One day on West 108th Street the following scene was enacted: Two small girls and two boys were standing on the stoop as a man came up and rang a certain bell. As he did so the children snickered and spoke in whispers to one another. They knew that the bell rang in the apartment on the second floor rear; that the woman who came to the door in a loose kimono, with a mass of yellow hair and painted cheeks, was a prostitute[37] and that many other men with the same furtive eye, the same hesitating manner, had often passed through that door on other afternoons and nights.
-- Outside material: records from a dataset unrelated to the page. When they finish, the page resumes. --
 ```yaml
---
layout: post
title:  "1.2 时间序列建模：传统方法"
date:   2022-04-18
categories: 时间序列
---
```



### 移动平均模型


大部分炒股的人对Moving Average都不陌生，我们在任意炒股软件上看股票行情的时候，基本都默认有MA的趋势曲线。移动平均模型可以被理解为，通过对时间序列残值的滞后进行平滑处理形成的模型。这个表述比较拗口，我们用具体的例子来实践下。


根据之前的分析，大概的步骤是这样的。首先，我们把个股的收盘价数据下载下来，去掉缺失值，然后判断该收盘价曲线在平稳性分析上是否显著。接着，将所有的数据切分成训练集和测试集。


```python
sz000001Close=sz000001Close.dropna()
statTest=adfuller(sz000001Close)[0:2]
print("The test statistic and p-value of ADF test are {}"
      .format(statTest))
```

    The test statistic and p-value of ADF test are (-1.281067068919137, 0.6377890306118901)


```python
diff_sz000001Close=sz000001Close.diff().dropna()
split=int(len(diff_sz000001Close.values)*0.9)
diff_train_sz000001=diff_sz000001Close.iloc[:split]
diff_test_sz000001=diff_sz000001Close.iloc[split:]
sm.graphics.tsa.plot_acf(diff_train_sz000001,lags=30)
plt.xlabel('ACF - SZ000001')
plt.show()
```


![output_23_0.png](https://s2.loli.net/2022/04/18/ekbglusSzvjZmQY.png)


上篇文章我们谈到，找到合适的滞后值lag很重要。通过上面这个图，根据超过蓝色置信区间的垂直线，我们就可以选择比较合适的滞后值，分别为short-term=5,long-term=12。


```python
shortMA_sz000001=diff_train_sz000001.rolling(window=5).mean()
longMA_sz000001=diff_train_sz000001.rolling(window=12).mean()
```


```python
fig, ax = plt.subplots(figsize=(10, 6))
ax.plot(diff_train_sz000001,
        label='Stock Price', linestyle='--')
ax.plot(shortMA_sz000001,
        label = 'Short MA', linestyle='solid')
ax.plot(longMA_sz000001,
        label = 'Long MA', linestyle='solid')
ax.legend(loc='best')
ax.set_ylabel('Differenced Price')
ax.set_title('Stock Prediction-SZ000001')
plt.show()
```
A census was taken in 27 different tenements where immoral conditions were found to exist during the month of February, 1912; 18 of them situated on the East Side, 9 on the West Side. There were 390 families living in the 27 tenements, with 425 children under 16 years of age, 214 boys and 211 girls. In addition, there were 92 unmarried men over 16 and 65 unmarried women over 16. The investigator also reported 30 widows living in these houses, with 18 children, the eldest being 12 years of age. In the different apartments 56 women were found who, on the basis of dress, conversation, and general bearing, were classed as “suspicious.” While passing through the buildings up flights of stairs, from floor to floor, he noted the bad air, the dim light, the sagging floors, the dirty rooms where the walls were cracking through the paper. At times children were playing in front of doors behind which prostitutes plied their trade.
The prostitute does well for herself to take up her abode among the families of the poor. Her first move is to “get a stand-in” with the janitor or his wife. She “slips” them a dollar to see that the moving man does not injure the furniture. She alone among the tenants gives presents, fruit and candy to the children and pays them to run errands; slowly, but surely, she establishes herself securely under the eye that does not see and the ear that does not hear.
In no essential respect does the conduct of a tenement vice resort differ from that of the parlor house previously described. Prices are of the same range, from fifty cents to ten dollars; occasionally twenty-five dollars may be demanded. The same pretense of medical examination is made. The same advertising devices are employed. A madame who conducts a prosperous business in a tenement in West 58th Street sends a letter to her former customers announcing the removal of the “library.”[38] The use of the word “library” to indicate the resort and of “books” to indicate inmates is a popular one. Another madame urges her former patrons to renew their “membership in the library”; “new books,” she asserts, are “on file in our new quarters.” Still another enterprising promoter invites men to her place of business by saying, “Please call as I have a new member in the lodge.” Similarly, business is procured through the same agents utilized by the parlor house—runners, bartenders, cabmen and chauffeurs. Where several establishments are conducted in one apartment building, elevator boys are given liberal tips by rival madames for “steering” callers to their flats. Often the madames or selected inmates go to public places or on the streets to solicit men. Sometimes they visit a large office building and under some pretext seek an interview with the heads of firms or with managers, and leave their cards. One day a young lawyer received a letter asking him to call at a certain address in Harlem on a matter of business. Though he did not recognize the name, he kept the appointment. He was dumfounded to find the supposed client a madame who had four inmates in her resort.
Liquor is more largely sold in tenement resorts than in parlor houses; the prices are usually the same, five dollars for a small bottle of wine, two dollars for a round of beer. In many of the resorts in tenements drugs are used by the inmates and sold to customers. For instance, the investigator of a resort on West 111th Street found several men smoking opium. In another flat, on West 37th Street, one of the colored inmates was snuffing cocaine. In a tenement on West 39th Street there is an opium “joint” on the second floor where prostitutes “smoke.” Some of the girls spend five and six dollars a day in this place. A girl who solicits on the street for a vice resort in a tenement on West 38th Street is a “dope fiend,” and the madame of a flat on West 43rd Street, where there are four inmates, is addicted to the opium habit.
Not infrequently an apartment is utilized as a call-house: girls, not living on the premises, are summoned by telephone when customers arrive. Additional recruits are also procured by call, when needed. The “call” is sometimes a half-way stage for the working girl on the road to complete prostitution. One day the madame of a call-house on West 58th Street received a special delivery letter, the number of which was 14.446—9, reading as follows:
“Dear Madam,—
“I tried to get you on the wire, but could not get you. Kindly send Miss Viola, the pretty little blonde, over at 2.30, not later if possible, on Monday afternoon (to-morrow) without fail—this is a good engagement.
“Also send me another pretty young girl and accommodating at 1.30 sharp. Now please do not disappoint me.[39]